All entries must be given again in full, exactly as they were supplied.

── Listed records

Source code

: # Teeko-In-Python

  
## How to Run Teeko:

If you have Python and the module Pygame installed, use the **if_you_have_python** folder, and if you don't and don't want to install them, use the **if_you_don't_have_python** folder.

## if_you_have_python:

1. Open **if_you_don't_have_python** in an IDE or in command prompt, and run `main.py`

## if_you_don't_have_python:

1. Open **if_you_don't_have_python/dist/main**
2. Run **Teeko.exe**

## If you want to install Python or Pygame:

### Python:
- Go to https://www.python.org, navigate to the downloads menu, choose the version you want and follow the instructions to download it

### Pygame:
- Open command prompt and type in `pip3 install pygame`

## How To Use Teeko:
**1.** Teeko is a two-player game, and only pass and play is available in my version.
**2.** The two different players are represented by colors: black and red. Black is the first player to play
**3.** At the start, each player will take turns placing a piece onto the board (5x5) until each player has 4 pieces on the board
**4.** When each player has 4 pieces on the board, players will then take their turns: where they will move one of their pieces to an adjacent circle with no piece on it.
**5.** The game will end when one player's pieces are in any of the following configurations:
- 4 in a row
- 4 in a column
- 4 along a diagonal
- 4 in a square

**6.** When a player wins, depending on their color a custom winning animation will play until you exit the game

────

** Finished task **
Source code

: # Teeko-In-Python

  
## How to Run Teeko:

If you have Python and the module Pygame installed, use the **if_you_have_python** folder, and if you don't and don't want to install them, use the **if_you_don't_have_python** folder.

## if_you_have_python:

1. Open **if_you_don't_have_python** in an IDE or in command prompt, and run `main.py`

## if_you_don't_have_python:

1. Open **if_you_don't_have_python/dist/main**
2. Run **Teeko.exe**

## If you want to install Python or Pygame:

### Python:
- Go to https://www.python.org, navigate to the downloads menu, choose the version you want and follow the instructions to download it

### Pygame:
- Open command prompt and type in `pip3 install pygame`

## How To Use Teeko:
**1.** Teeko is a two-player game, and only pass and play is available in my version.
**2.** The two different players are represented by colors: black and red. Black is the first player to play
**3.** At the start, each player will take turns placing a piece onto the board (5x5) until each player has 4 pieces on the board
**4.** When each player has 4 pieces on the board, players will then take their turns: where they will move one of their pieces to an adjacent circle with no piece on it.
**5.** The game will end when one player's pieces are in any of the following configurations:
- 4 in a row
- 4 in a column
- 4 along a diagonal
- 4 in a square

**6.** When a player wins, depending on their color a custom winning animation will play until you exit the game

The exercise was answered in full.